▸ **Required work**
Every line of the material must come back exactly as given.

▸ **Material shown**

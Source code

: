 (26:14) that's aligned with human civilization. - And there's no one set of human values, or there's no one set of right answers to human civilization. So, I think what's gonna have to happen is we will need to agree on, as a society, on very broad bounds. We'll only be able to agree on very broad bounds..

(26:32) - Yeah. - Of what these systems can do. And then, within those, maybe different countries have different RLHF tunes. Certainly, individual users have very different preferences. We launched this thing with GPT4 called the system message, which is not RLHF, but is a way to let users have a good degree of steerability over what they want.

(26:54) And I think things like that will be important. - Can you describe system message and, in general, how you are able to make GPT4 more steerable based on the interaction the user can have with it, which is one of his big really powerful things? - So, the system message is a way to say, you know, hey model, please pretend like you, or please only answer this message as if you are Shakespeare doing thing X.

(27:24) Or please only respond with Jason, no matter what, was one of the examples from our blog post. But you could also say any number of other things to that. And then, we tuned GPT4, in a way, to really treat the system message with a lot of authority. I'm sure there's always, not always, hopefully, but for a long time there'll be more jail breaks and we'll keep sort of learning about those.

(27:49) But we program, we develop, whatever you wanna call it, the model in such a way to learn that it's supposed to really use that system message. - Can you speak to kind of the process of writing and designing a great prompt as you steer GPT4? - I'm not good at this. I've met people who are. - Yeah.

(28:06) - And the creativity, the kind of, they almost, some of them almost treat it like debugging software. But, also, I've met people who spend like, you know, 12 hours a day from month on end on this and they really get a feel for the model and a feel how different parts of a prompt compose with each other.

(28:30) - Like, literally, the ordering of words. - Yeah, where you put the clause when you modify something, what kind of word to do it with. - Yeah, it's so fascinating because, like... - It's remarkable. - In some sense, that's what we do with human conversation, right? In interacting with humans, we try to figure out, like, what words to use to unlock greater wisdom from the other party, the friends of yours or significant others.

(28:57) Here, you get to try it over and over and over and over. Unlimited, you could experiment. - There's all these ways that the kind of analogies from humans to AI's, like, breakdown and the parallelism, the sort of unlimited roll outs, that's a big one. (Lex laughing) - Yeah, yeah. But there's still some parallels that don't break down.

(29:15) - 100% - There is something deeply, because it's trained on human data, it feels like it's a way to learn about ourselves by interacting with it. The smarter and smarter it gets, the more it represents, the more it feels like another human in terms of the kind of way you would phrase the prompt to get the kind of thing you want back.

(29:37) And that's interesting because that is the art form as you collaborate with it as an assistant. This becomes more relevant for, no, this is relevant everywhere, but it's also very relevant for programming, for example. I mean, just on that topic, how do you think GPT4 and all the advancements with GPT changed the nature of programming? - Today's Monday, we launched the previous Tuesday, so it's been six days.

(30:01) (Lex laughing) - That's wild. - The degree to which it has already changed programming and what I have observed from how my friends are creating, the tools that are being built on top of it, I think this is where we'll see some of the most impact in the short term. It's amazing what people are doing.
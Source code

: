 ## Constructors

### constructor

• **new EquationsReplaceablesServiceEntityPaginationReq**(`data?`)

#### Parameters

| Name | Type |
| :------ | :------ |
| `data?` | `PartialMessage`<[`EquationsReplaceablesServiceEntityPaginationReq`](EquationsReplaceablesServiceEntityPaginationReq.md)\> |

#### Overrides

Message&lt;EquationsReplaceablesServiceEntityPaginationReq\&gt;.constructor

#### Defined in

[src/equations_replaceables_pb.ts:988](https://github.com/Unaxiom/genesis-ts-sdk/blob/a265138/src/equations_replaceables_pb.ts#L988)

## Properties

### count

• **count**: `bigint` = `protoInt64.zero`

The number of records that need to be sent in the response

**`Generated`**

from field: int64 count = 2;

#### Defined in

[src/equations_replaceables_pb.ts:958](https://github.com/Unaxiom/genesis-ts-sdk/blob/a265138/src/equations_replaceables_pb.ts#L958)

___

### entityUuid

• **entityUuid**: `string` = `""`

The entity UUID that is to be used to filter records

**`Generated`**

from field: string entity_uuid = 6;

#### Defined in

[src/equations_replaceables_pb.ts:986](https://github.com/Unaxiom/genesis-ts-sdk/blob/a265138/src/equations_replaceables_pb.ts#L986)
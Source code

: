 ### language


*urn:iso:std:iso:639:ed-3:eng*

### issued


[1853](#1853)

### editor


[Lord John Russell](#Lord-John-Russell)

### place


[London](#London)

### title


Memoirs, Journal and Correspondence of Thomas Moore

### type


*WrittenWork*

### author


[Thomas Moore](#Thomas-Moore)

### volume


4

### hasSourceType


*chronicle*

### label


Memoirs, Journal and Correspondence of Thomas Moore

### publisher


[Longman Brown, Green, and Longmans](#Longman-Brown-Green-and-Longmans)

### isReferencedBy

▸ **Solution below**
Source code

: (26:14) that's aligned with human civilization. - And there's no one set of human values, or there's no one set of right answers to human civilization. So, I think what's gonna have to happen is we will need to agree on, as a society, on very broad bounds. We'll only be able to agree on very broad bounds..

(26:32) - Yeah. - Of what these systems can do. And then, within those, maybe different countries have different RLHF tunes. Certainly, individual users have very different preferences. We launched this thing with GPT4 called the system message, which is not RLHF, but is a way to let users have a good degree of steerability over what they want.

(26:54) And I think things like that will be important. - Can you describe system message and, in general, how you are able to make GPT4 more steerable based on the interaction the user can have with it, which is one of his big really powerful things? - So, the system message is a way to say, you know, hey model, please pretend like you, or please only answer this message as if you are Shakespeare doing thing X.

(27:24) Or please only respond with Jason, no matter what, was one of the examples from our blog post. But you could also say any number of other things to that. And then, we tuned GPT4, in a way, to really treat the system message with a lot of authority. I'm sure there's always, not always, hopefully, but for a long time there'll be more jail breaks and we'll keep sort of learning about those.

(27:49) But we program, we develop, whatever you wanna call it, the model in such a way to learn that it's supposed to really use that system message. - Can you speak to kind of the process of writing and designing a great prompt as you steer GPT4? - I'm not good at this. I've met people who are. - Yeah.

(28:06) - And the creativity, the kind of, they almost, some of them almost treat it like debugging software. But, also, I've met people who spend like, you know, 12 hours a day from month on end on this and they really get a feel for the model and a feel how different parts of a prompt compose with each other.

(28:30) - Like, literally, the ordering of words. - Yeah, where you put the clause when you modify something, what kind of word to do it with. - Yeah, it's so fascinating because, like... - It's remarkable. - In some sense, that's what we do with human conversation, right? In interacting with humans, we try to figure out, like, what words to use to unlock greater wisdom from the other party, the friends of yours or significant others.

(28:57) Here, you get to try it over and over and over and over. Unlimited, you could experiment. - There's all these ways that the kind of analogies from humans to AI's, like, breakdown and the parallelism, the sort of unlimited roll outs, that's a big one. (Lex laughing) - Yeah, yeah. But there's still some parallels that don't break down.

(29:15) - 100% - There is something deeply, because it's trained on human data, it feels like it's a way to learn about ourselves by interacting with it. The smarter and smarter it gets, the more it represents, the more it feels like another human in terms of the kind of way you would phrase the prompt to get the kind of thing you want back.

(29:37) And that's interesting because that is the art form as you collaborate with it as an assistant. This becomes more relevant for, no, this is relevant everywhere, but it's also very relevant for programming, for example. I mean, just on that topic, how do you think GPT4 and all the advancements with GPT changed the nature of programming? - Today's Monday, we launched the previous Tuesday, so it's been six days.

(30:01) (Lex laughing) - That's wild. - The degree to which it has already changed programming and what I have observed from how my friends are creating, the tools that are being built on top of it, I think this is where we'll see some of the most impact in the short term. It's amazing what people are doing.
Source code

: ## Constructors

### constructor

• **new EquationsReplaceablesServiceEntityPaginationReq**(`data?`)

#### Parameters

| Name | Type |
| :------ | :------ |
| `data?` | `PartialMessage`<[`EquationsReplaceablesServiceEntityPaginationReq`](EquationsReplaceablesServiceEntityPaginationReq.md)\> |

#### Overrides

Message&lt;EquationsReplaceablesServiceEntityPaginationReq\&gt;.constructor

#### Defined in

[src/equations_replaceables_pb.ts:988](https://github.com/Unaxiom/genesis-ts-sdk/blob/a265138/src/equations_replaceables_pb.ts#L988)

## Properties

### count

• **count**: `bigint` = `protoInt64.zero`

The number of records that need to be sent in the response

**`Generated`**

from field: int64 count = 2;

#### Defined in

[src/equations_replaceables_pb.ts:958](https://github.com/Unaxiom/genesis-ts-sdk/blob/a265138/src/equations_replaceables_pb.ts#L958)

___

### entityUuid

• **entityUuid**: `string` = `""`

The entity UUID that is to be used to filter records

**`Generated`**

from field: string entity_uuid = 6;

#### Defined in

[src/equations_replaceables_pb.ts:986](https://github.com/Unaxiom/genesis-ts-sdk/blob/a265138/src/equations_replaceables_pb.ts#L986)
Source code

: ### language


*urn:iso:std:iso:639:ed-3:eng*

### issued


[1853](#1853)

### editor


[Lord John Russell](#Lord-John-Russell)

### place


[London](#London)

### title


Memoirs, Journal and Correspondence of Thomas Moore

### type


*WrittenWork*

### author


[Thomas Moore](#Thomas-Moore)

### volume


4

### hasSourceType


*chronicle*

### label


Memoirs, Journal and Correspondence of Thomas Moore

### publisher


[Longman Brown, Green, and Longmans](#Longman-Brown-Green-and-Longmans)

### isReferencedBy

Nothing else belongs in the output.